How to complete this task = Return every line in the entries below where the word "digikey" shows up.

Recorded data =
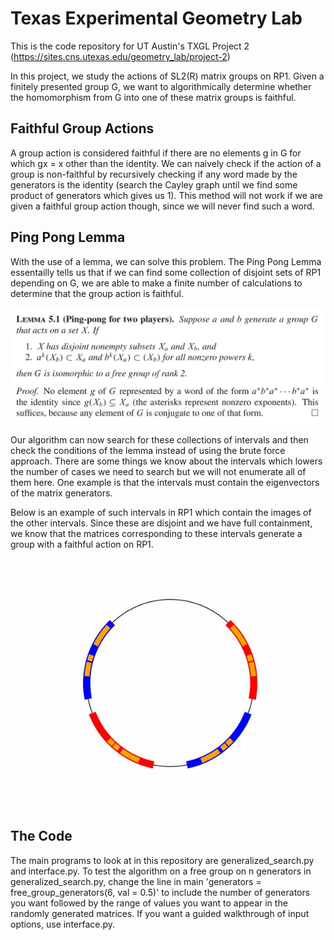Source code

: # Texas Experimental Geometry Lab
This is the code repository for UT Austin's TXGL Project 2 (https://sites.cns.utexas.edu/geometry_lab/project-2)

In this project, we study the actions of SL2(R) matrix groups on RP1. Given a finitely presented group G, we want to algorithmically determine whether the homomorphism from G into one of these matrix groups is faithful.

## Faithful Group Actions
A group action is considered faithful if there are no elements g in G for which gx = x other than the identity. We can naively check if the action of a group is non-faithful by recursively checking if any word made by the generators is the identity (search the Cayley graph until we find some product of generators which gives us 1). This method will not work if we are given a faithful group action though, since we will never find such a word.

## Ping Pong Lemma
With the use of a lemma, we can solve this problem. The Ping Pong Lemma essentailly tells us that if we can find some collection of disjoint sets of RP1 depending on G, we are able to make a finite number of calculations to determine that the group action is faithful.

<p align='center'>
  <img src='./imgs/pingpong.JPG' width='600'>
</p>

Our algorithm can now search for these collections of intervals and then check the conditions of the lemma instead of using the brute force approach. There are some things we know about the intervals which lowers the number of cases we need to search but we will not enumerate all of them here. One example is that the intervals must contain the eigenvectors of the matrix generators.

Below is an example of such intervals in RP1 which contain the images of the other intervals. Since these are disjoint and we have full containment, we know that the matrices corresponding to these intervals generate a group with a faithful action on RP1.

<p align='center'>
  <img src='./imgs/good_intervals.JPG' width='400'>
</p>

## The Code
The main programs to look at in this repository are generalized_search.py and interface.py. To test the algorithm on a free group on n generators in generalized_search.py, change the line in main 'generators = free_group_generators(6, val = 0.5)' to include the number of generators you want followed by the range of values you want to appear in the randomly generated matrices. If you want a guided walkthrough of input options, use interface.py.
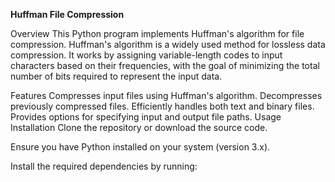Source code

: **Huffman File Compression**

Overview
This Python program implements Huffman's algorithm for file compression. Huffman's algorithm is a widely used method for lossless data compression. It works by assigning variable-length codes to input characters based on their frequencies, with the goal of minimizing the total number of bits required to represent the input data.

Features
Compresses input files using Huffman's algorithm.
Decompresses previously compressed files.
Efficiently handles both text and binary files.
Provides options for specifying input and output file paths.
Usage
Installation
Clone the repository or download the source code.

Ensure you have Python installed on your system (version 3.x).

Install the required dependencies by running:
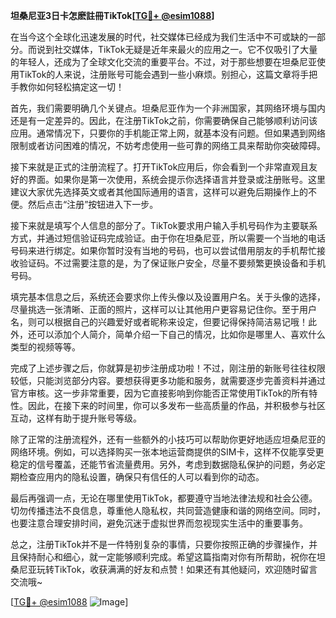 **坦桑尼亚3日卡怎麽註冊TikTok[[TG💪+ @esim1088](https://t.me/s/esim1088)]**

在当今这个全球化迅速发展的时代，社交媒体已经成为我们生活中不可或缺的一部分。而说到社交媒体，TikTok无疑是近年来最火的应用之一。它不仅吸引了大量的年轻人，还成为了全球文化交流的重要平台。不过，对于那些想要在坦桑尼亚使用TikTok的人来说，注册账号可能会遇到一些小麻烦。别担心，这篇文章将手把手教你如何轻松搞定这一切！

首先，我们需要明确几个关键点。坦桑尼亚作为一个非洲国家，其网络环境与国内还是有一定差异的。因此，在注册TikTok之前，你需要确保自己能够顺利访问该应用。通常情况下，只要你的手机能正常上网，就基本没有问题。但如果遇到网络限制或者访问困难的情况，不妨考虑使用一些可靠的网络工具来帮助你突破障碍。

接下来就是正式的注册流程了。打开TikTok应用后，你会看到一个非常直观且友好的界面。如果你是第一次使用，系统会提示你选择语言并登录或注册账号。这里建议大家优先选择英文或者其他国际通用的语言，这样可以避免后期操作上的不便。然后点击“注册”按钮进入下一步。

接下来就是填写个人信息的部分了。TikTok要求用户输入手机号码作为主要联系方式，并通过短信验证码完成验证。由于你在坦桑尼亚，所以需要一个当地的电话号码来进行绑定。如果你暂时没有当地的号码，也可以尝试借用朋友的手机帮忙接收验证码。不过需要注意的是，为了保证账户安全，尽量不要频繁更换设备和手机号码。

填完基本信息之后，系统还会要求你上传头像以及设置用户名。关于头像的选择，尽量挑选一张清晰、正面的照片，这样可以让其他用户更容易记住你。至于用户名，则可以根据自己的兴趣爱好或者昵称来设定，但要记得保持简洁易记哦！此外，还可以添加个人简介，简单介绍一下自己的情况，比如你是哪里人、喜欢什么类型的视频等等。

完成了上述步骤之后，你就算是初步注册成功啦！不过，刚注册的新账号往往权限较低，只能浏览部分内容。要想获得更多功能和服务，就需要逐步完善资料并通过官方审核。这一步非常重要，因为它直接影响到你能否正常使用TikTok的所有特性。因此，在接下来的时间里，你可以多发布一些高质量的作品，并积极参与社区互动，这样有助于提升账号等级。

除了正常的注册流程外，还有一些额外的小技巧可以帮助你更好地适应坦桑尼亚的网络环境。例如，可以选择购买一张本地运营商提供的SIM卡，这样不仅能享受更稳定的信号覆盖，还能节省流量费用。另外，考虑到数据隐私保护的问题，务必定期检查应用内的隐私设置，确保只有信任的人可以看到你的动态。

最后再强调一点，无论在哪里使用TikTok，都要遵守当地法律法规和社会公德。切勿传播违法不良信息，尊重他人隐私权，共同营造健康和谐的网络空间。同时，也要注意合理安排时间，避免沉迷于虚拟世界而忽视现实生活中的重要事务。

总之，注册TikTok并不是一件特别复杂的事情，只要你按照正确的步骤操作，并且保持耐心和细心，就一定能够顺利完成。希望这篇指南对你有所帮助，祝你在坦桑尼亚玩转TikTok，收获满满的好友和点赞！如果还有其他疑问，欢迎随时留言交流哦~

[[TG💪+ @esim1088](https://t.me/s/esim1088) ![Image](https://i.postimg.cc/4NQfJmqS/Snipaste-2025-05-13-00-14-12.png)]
---
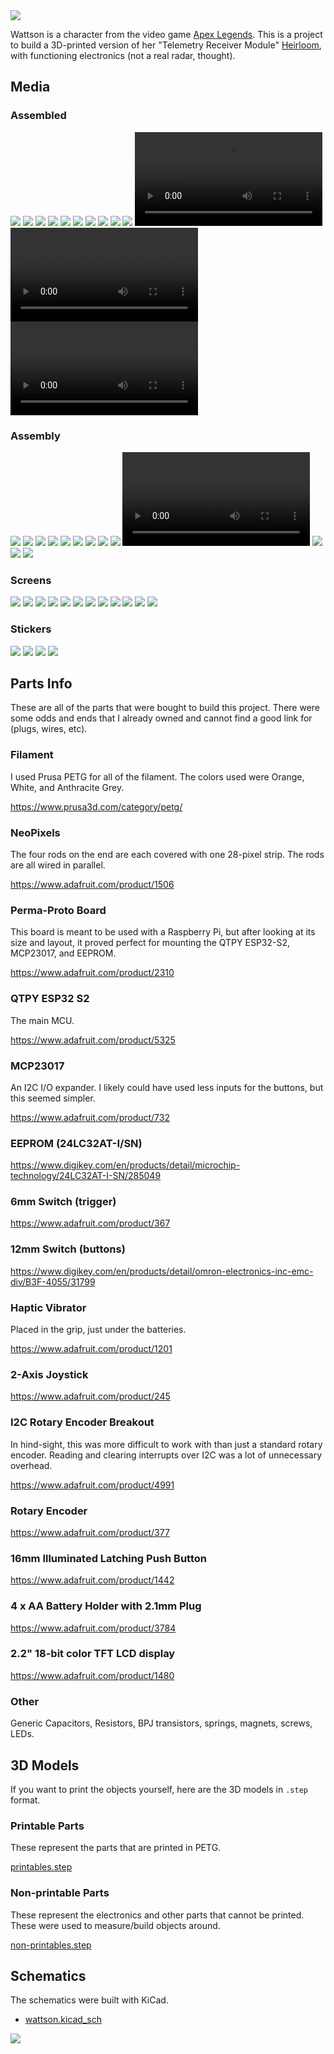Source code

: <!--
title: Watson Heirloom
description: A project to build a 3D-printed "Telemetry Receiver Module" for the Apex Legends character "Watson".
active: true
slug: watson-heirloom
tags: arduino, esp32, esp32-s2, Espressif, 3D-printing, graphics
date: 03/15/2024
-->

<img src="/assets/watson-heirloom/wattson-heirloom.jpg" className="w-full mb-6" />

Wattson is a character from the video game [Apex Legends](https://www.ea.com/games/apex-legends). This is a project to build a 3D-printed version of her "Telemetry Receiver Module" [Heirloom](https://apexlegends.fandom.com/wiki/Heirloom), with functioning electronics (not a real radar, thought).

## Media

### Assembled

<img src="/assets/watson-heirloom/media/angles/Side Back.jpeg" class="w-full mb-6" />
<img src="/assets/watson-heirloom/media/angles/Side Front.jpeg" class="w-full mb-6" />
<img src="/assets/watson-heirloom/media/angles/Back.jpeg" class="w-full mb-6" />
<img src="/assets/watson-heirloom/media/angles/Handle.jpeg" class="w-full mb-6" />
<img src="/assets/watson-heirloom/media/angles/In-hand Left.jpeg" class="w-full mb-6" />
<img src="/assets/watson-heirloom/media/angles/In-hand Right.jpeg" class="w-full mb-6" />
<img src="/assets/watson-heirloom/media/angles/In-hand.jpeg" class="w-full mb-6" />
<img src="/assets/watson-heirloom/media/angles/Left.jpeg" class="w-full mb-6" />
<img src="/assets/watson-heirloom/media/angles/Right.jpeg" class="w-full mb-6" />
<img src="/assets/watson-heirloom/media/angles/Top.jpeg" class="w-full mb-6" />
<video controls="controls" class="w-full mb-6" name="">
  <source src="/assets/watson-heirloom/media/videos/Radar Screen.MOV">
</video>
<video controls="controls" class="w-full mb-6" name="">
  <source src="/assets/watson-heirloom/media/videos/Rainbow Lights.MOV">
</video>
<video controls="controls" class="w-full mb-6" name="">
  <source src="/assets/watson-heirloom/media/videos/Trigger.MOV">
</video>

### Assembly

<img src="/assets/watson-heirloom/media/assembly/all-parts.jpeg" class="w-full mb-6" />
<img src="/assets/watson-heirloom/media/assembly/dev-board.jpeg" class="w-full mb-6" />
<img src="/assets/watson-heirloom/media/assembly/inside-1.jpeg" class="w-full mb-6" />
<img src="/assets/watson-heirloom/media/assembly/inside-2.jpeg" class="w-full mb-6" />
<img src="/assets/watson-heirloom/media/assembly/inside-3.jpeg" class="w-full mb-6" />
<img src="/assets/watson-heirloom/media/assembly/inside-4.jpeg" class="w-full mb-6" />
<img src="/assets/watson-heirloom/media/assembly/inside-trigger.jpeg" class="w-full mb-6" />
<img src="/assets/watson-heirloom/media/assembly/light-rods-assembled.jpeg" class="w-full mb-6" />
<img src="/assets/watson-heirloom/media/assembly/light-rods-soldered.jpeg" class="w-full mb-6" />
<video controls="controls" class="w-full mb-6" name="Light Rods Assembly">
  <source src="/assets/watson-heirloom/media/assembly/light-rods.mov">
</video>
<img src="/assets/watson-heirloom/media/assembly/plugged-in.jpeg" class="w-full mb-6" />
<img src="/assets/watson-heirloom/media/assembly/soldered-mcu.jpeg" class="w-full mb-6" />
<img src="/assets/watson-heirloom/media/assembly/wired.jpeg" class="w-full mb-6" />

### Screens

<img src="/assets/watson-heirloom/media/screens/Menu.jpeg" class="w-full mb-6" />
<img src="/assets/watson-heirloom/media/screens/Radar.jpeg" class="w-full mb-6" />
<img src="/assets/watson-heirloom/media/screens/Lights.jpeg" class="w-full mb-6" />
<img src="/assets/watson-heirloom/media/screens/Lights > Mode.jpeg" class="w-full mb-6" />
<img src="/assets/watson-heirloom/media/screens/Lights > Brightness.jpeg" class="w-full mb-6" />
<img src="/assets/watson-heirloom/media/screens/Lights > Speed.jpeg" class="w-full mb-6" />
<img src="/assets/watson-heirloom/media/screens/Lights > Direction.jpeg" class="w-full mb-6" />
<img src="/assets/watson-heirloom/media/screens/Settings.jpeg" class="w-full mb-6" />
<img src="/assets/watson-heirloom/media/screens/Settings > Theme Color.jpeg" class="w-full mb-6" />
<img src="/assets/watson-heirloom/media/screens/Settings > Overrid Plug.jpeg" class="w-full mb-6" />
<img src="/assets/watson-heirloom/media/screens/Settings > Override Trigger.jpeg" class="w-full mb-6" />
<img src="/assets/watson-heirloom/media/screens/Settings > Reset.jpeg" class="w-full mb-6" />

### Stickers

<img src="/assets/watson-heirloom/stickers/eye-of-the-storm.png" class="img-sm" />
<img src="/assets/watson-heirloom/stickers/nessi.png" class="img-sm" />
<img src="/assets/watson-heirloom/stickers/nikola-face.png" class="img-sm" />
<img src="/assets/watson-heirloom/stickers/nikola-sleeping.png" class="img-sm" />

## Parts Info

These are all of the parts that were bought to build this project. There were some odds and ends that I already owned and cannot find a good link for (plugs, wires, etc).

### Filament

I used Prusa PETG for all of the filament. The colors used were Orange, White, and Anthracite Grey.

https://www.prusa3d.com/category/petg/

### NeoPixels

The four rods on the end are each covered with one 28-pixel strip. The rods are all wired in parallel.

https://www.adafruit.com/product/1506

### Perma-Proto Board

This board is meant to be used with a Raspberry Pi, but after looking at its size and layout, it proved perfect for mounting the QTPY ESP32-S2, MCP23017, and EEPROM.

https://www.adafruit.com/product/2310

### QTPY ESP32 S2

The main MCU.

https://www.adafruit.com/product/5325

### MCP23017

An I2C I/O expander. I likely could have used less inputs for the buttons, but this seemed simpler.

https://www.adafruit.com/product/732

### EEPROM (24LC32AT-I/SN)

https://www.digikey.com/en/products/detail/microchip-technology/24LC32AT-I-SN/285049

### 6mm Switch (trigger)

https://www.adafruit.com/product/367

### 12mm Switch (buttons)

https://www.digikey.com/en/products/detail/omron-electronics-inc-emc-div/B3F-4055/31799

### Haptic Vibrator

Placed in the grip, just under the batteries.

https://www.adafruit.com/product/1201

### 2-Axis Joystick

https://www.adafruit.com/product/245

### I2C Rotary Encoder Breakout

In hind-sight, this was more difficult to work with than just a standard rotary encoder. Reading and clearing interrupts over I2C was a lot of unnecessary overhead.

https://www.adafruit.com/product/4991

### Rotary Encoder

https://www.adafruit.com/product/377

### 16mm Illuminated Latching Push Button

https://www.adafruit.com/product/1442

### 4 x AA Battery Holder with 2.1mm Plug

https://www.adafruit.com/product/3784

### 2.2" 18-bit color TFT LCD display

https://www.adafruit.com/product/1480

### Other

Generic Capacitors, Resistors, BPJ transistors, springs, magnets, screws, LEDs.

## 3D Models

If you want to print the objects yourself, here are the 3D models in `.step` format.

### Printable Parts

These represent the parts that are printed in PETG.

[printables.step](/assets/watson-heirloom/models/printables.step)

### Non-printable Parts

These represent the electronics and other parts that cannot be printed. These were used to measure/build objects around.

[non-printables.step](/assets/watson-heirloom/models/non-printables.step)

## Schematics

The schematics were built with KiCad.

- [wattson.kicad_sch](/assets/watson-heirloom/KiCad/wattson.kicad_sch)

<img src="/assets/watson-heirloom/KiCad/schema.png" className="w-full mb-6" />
* * *
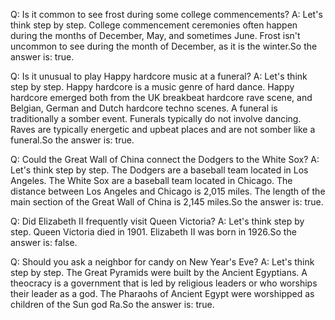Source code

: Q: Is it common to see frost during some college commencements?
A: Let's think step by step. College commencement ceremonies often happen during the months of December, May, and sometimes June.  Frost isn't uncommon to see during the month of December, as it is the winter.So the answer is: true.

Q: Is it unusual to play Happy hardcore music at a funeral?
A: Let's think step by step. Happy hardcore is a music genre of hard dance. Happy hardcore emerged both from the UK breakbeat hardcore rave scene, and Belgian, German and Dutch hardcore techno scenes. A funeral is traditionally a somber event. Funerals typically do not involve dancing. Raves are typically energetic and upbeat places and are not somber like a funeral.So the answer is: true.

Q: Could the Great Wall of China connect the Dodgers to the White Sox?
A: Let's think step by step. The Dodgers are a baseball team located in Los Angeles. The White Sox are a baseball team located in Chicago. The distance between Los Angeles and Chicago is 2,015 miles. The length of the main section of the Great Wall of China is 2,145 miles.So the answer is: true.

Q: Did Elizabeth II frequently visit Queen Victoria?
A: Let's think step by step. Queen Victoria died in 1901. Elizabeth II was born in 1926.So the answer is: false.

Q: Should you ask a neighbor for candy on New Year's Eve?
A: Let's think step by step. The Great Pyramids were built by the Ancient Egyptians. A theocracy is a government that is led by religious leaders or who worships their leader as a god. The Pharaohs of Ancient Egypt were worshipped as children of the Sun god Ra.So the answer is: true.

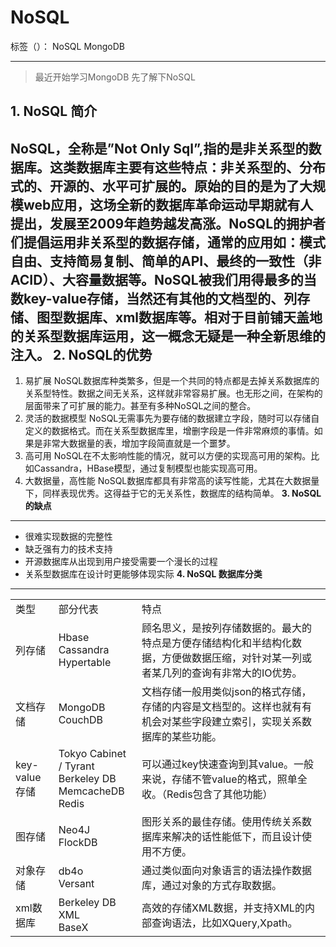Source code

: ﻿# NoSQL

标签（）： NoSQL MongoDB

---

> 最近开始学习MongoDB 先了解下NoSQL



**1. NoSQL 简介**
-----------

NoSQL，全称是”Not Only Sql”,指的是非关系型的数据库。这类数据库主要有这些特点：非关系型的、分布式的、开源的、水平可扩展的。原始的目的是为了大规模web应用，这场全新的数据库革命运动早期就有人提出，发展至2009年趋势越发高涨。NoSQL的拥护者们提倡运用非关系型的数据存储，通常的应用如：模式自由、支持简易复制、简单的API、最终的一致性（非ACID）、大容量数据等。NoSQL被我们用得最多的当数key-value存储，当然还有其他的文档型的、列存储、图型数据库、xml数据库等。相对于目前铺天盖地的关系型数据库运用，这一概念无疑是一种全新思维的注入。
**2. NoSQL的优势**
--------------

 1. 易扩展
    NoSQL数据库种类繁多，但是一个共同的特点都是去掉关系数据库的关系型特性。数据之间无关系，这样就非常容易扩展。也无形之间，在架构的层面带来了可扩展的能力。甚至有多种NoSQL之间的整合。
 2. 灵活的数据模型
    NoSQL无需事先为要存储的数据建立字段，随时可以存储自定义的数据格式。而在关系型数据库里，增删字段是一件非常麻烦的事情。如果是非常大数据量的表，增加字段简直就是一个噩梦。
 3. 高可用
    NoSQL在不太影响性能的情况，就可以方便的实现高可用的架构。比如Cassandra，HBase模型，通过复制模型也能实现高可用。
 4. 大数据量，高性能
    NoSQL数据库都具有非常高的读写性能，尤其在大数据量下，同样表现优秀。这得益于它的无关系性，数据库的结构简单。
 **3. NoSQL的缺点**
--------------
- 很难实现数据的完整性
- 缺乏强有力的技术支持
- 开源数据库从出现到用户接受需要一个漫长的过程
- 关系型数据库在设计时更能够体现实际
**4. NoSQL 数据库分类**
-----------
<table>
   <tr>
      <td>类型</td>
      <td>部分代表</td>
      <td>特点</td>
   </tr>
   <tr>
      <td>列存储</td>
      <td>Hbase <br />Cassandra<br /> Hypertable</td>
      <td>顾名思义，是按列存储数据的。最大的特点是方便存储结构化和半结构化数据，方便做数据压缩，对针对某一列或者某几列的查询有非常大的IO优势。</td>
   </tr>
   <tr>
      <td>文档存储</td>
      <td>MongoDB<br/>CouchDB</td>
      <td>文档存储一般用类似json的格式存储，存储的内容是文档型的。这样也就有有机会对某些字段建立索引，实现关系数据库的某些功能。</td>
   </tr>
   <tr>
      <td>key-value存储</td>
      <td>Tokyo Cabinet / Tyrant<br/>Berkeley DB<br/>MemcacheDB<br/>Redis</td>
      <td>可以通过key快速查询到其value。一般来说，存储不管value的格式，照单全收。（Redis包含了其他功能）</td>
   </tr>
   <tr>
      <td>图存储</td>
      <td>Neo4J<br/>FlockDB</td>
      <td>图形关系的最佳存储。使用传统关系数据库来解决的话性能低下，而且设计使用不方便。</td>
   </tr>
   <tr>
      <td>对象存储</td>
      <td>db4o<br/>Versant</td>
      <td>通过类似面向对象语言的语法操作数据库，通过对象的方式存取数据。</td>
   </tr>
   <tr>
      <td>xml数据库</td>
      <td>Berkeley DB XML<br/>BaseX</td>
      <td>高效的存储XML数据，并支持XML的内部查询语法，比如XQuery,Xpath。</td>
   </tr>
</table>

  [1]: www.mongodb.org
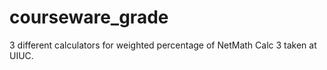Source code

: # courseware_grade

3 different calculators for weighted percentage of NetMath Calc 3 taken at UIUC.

Answer box =
https://www.digikey.com/en/products/detail/microchip-technology/24LC32AT-I-SN/285049
https://www.digikey.com/en/products/detail/omron-electronics-inc-emc-div/B3F-4055/31799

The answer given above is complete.